What's the problem this feature will solve?

I'm using keyring (with Google's plugin and to access Google Artifact Registry) via subprocess, which unfortunately means that pip doesn't get back a username. Currently this also means that one of pip/keyring prompts for a username as part of pip install --extra-index-url https://private.pypi.example/simple/.

As noted in #11971, this setup currently requires that the username (oauth2accesstoken) be included in the --extra-index-url.

I would like to be able to configure what username should be used (ideally globally) for a given index, without making pip then also enabling that index globally.

I am aware that the username can be specified in the --extra-index-url, however that isn't fully compatible with other tools.

Describe the solution you'd like

It would be great if there was a way to configure what username should be used for a given index without also telling pip to use that index everywhere.

The discussion at #11823 (comment) around a default-key-ring-user option feels like it would work for this case, though I don't feel strongly about that particular approach. (If we did go that way I'd suggest default-keyring-user as the keyring package name is not hyphenated)

Alternative Solutions

I'm semi working around this by setting a username in --extra-index-url https://username@private.pypi.example/simple/, however this doesn't seem to be an expected approach and causes issues for other tools. Notably GitHub Dependabot's config for private PyPIs refuses urls which have a username in them (and in my case I actually need to use a different username for Dependabot anyway) and will thus add the non-username spelling to my requirements files. This workaround therefore only partially works.

Additional context

It looks like #11827 previously discussed this as part of a wider set of changes, though I'm not clear what the status of that is.

It's clear others are hitting similar issues with subprocess keyring which this feels like it would solve -- #11971 for example.

Code of Conduct

• I agree to follow the PSF Code of Conduct.

[webknjaz]

Is using ~/.netrc able to solve your issue?

[PeterJCLaw]

Is using ~/.netrc able to solve your issue?

I haven't found a spelling which lets this work (it was something I tried).

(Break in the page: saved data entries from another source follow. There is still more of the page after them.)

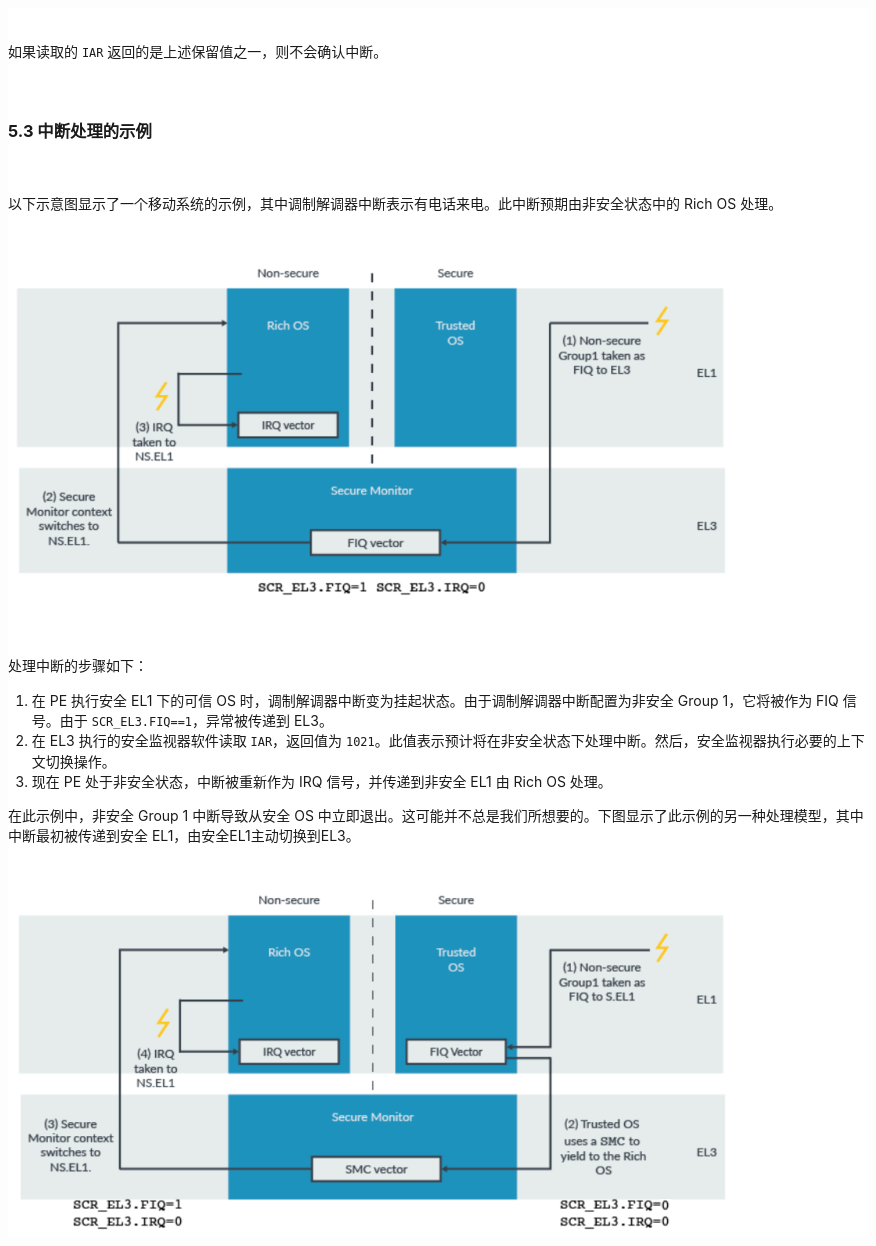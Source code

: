 <br>

如果读取的 `IAR` 返回的是上述保留值之一，则不会确认中断。

<br>

### 5.3 中断处理的示例

<br>

以下示意图显示了一个移动系统的示例，其中调制解调器中断表示有电话来电。此中断预期由非安全状态中的 Rich OS 处理。

<br>

![Untitled](/assets/images/20240321-arm-gic/19.png)

<br>

处理中断的步骤如下：

1. 在 PE 执行安全 EL1 下的可信 OS 时，调制解调器中断变为挂起状态。由于调制解调器中断配置为非安全 Group 1，它将被作为 FIQ 信号。由于 `SCR_EL3.FIQ==1`，异常被传递到 EL3。
2. 在 EL3 执行的安全监视器软件读取 `IAR`，返回值为 `1021`。此值表示预计将在非安全状态下处理中断。然后，安全监视器执行必要的上下文切换操作。
3. 现在 PE 处于非安全状态，中断被重新作为 IRQ 信号，并传递到非安全 EL1 由 Rich OS 处理。

在此示例中，非安全 Group 1 中断导致从安全 OS 中立即退出。这可能并不总是我们所想要的。下图显示了此示例的另一种处理模型，其中中断最初被传递到安全 EL1，由安全EL1主动切换到EL3。

<br>

![Untitled](/assets/images/20240321-arm-gic/20.png)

I agree that this feels like it would be a good solution if it could work alongside keyring.

For clarity: while ~/.netrc could solve the username portion, storing the password there is not an option -- not least from a security perspective but also because the password in this case is a short-lived token from Google's auth library rather than a persistent value.

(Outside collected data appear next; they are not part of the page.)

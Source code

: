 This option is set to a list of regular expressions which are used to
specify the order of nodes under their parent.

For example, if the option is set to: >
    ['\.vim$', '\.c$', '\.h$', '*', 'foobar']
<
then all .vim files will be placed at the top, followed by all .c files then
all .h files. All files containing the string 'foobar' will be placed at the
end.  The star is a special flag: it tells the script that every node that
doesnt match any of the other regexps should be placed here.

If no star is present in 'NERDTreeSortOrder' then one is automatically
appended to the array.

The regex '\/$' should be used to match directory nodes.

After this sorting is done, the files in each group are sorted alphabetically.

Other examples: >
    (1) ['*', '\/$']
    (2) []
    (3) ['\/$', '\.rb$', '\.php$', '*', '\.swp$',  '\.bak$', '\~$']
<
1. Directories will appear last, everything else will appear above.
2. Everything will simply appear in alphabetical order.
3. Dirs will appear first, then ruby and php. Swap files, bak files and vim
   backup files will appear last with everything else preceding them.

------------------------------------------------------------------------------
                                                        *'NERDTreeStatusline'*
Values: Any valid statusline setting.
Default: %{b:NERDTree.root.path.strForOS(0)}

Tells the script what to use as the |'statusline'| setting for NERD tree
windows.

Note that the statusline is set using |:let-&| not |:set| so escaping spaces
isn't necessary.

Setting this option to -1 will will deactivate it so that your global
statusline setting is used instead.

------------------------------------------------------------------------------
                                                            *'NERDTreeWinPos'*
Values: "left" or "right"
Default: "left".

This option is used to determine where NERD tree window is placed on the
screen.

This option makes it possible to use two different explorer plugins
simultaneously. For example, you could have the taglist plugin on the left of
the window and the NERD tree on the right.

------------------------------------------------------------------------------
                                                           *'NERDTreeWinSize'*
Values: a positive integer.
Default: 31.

From what I can tell, pip is able to use either ~/.netrc or credentials from keyring. The currently is that in pip's keyring handling, if it detects there's no username, then it will prompt the user for that username. Adding the username to the ~/.netrc doesn't appear to work as the username doesn't become available to the logic which is going to query keyring.

Looking in the code:

• in _get_new_credentials, even if both netrc and keyring are allowed there's no passing of information from one to the other -- the only operate independently
• of the two calls to _get_new_credentials only the one from within handle_401 enables keyring and that callsite also explicitly disables netrc

Do you have any insight into why netrc and keyring are kept so separate (despite being right next to each other in the code)?

[webknjaz]

No idea.

[jfly]

IMO, adding more configuration options feels wrong to me, as keyring does have support for retrieving both a password and a username. @PeterJCLaw, would #12748 solve your issue?

[PeterJCLaw]

Yup, #12748 definitely looks like it could help with this, thanks! Agree that's a neater solution overall too.